Saturday, October 25, 2008

The Power of the Stage

Blanche DuBois: I don't want realism. I want magic! Yes, yes, magic. I try to give that to people. I do misrepresent things. I don't tell truths. I tell what ought to be truth.
We went to the local theater the other night for the powerful, iconic play, A Streetcar Named Desire. It was not a large theater and we were in the 3rd row center. Local actors doing such a powerful play would seem to be a set-up for disaster. Fortunately, and wonderfully, it was as well produced and acted as any we have seen on the professional stage in Minneapolis. While not as "fancy" or complex a production as one might find in a larger venue, the power of the play came crashing through.

Streetcar is, of course, a tragedy by Tennessee Williams made famous in the late 40s and early 50s by Marlon Brando's amazing personification of Stanley Kowalski. Vivian Leigh played Blanche, Kim Hunter was Stella, and Karl Malden Mitch in that version. Fortunately the actors in this stage production seemed to dive deep into the characters and made them their own. Sure, you can't watch the play without thinking of the screen version, but it doesn't take long for the play, as it is being presented, sucks you in.

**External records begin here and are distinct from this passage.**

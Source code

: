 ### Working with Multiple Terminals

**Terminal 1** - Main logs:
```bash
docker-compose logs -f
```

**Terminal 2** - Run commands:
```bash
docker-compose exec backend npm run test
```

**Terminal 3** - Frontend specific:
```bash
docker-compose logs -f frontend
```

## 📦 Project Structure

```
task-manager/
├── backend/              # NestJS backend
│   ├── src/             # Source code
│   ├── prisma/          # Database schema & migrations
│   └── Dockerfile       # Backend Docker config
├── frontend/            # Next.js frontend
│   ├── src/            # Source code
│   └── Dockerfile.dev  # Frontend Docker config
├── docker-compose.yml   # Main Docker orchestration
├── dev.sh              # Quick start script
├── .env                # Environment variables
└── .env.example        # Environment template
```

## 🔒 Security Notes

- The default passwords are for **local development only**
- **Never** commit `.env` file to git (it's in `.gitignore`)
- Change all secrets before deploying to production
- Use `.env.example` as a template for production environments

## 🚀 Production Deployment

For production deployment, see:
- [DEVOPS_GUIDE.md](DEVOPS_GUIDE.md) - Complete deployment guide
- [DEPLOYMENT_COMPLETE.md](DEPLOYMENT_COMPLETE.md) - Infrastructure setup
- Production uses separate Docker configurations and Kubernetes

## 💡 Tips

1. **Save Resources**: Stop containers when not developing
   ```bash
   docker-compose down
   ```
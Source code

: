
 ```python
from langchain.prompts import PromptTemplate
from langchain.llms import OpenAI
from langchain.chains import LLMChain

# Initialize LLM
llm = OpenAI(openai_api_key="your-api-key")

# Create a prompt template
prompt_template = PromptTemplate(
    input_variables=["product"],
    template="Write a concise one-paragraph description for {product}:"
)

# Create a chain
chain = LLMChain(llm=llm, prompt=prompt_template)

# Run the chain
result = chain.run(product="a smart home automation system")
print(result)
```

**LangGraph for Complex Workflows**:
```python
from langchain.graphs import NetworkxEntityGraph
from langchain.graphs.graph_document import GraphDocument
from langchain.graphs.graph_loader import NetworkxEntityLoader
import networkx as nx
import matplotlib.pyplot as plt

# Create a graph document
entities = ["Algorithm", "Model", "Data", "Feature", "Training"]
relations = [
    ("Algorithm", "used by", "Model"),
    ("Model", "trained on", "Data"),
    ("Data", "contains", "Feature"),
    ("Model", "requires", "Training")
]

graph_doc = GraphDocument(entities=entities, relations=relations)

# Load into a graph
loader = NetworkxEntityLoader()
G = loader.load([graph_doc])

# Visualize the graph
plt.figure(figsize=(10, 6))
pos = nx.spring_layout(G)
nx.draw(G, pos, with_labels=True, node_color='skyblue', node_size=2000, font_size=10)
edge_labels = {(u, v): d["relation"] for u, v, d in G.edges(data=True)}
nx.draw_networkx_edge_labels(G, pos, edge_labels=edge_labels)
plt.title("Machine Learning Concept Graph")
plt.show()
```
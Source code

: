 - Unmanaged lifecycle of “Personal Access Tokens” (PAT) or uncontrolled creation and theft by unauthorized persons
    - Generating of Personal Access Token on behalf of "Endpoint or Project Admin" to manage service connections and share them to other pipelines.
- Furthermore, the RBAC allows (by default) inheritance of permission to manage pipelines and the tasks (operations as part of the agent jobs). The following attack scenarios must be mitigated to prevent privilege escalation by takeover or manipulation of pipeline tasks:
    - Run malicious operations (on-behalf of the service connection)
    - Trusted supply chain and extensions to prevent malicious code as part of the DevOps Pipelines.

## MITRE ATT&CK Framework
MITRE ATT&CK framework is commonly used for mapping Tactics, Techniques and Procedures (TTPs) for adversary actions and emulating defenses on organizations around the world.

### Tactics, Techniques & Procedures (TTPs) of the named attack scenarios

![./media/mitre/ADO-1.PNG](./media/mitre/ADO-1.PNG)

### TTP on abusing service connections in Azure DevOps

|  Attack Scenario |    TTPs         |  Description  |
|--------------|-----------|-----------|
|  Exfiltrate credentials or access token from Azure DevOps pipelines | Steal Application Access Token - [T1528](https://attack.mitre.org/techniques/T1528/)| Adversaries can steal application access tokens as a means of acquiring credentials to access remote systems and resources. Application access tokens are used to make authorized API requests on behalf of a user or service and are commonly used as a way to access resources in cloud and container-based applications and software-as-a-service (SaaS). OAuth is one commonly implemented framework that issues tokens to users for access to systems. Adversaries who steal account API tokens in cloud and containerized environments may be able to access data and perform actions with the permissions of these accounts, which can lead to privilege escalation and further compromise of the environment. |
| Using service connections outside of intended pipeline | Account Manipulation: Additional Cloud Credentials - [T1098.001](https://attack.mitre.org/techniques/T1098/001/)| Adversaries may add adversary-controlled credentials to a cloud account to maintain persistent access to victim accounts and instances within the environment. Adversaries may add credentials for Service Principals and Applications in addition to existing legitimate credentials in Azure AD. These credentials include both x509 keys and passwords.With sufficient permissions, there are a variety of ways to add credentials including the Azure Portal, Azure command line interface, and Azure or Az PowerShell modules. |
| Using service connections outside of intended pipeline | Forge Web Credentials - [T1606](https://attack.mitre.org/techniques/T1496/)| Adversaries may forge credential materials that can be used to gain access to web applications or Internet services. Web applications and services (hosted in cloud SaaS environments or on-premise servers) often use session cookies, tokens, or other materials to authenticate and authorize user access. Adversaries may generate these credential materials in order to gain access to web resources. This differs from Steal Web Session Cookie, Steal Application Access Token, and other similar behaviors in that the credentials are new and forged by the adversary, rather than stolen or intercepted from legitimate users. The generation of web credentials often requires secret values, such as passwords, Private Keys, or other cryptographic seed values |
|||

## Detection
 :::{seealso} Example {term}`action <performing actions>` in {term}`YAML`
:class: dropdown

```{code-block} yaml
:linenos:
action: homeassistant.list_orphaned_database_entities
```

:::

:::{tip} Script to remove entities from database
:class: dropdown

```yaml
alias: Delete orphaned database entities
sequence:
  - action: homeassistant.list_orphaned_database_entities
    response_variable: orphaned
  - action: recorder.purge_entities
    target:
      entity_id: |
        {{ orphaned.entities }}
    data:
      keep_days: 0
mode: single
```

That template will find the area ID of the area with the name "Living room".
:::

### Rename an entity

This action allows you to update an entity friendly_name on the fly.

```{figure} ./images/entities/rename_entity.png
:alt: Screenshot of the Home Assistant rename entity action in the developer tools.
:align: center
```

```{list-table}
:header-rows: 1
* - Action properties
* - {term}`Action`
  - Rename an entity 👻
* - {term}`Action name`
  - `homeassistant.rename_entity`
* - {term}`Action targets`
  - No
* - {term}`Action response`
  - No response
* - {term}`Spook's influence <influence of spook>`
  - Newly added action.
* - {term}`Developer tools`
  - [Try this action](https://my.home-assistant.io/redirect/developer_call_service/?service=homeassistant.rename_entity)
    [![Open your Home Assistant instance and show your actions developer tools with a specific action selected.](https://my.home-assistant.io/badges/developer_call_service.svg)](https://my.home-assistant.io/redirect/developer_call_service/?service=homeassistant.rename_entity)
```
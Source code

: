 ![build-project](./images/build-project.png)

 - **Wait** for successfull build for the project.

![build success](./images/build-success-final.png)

Movies do that, too, of course. But movies are larger than life. They exist in a seemingly different place. Or, at home on DVD, they are smaller, more manageable. On the stage the difference is amazing. These are real, flesh-and-blood people in front of us. Sure, they are actors performing lines written by someone else and told how to do their parts by another person. But, in good theater, with excellent material you discover life.

Perhaps Blanche Dubois's quote at the top of this post may be a lead-in to theater. Except that in the midst of the magic of theater, realism, reality and pain and fear and humanity, are played out for us to feel. If one can sit in a theater and watch the slow but inevitable descent into madness of a Blanche, the strutting and dangerous sexuality of a Stanley and not feel, then one is in danger of losing the hope of one's soul.

That's one of the reasons I so enjoy theater. It does not misrepresent the truth. Yes, it may stretch and magnify realism, but the magic of the stage (and screen) can turn life into truth.